Mr. Gillies from York University says investors need a mandatory rule requiring companies to expense their options. Otherwise, he believes few companies will voluntarily accept the added expense.
"There are certain things that need to be regulated," he said. "I sit on an awful lot of boards, and the reality is that change to deal with external diseconomies never takes place without regulation. It never does."
Mr. Dimma, meanwhile, says shareholders pressing for change have to acknowledge the impact of expensing stock options. Corporate profits will fall, especially in industries that use options most, such as the technology sector.
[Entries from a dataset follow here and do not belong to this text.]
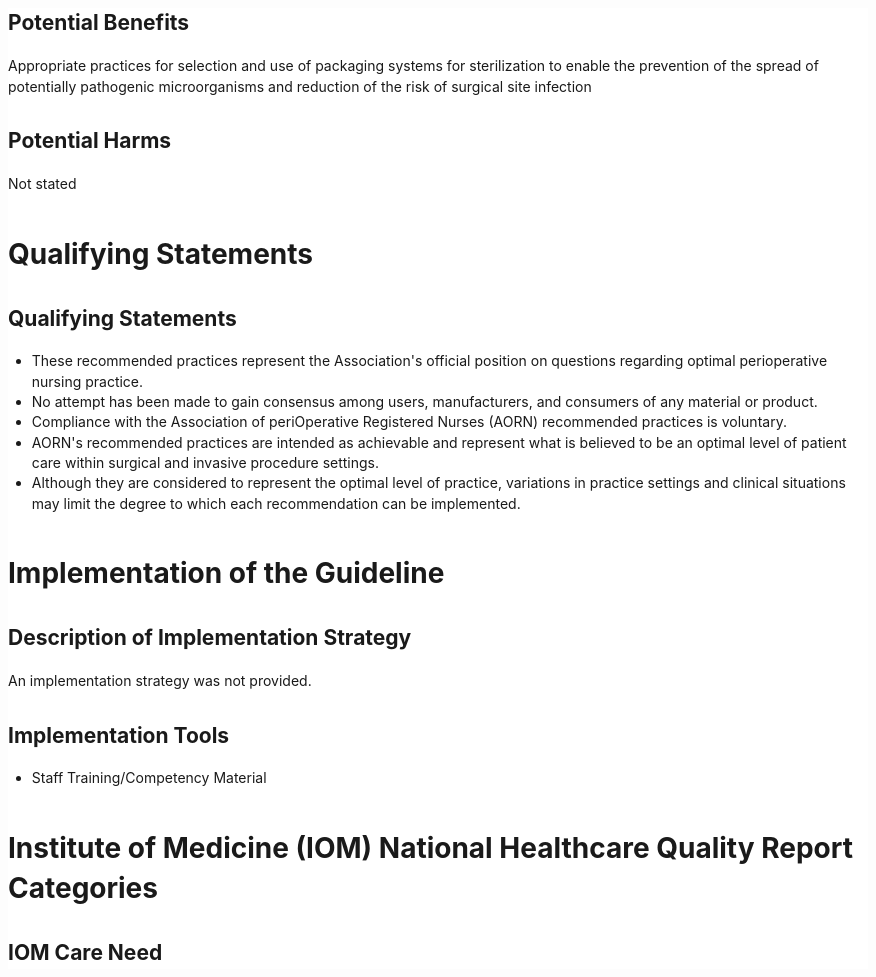 ## Potential Benefits



Appropriate practices for selection and use of packaging systems for sterilization to enable the prevention of the spread of potentially pathogenic microorganisms and reduction of the risk of surgical site infection

## Potential Harms



Not stated

# Qualifying Statements

## Qualifying Statements



  * These recommended practices represent the Association's official position on questions regarding optimal perioperative nursing practice. 
  * No attempt has been made to gain consensus among users, manufacturers, and consumers of any material or product. 
  * Compliance with the Association of periOperative Registered Nurses (AORN) recommended practices is voluntary. 
  * AORN's recommended practices are intended as achievable and represent what is believed to be an optimal level of patient care within surgical and invasive procedure settings. 
  * Although they are considered to represent the optimal level of practice, variations in practice settings and clinical situations may limit the degree to which each recommendation can be implemented. 



# Implementation of the Guideline

## Description of Implementation Strategy



An implementation strategy was not provided.

## Implementation Tools

- Staff Training/Competency Material

# Institute of Medicine (IOM) National Healthcare Quality Report Categories

## IOM Care Need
"And the effect on the stock market, which loops back on the economy, could be significant," he adds. "So it's got to be done carefully. But subject to doing it right, and maybe introducing it fairly gradually, I think the principle does make sense."
For their part, investors say they are willing to accept lower earnings if the numbers are accurate. They argue shareholders are already bearing the cost of options, but it is simply hidden from them by keeping it off the books.
"If they're not expensed, earnings are artificially high," says Mr. Richmond at OMERS. "We want to know what the commitments of these companies are, so that we can make our own risk assessments of the extent to which we want to invest in them."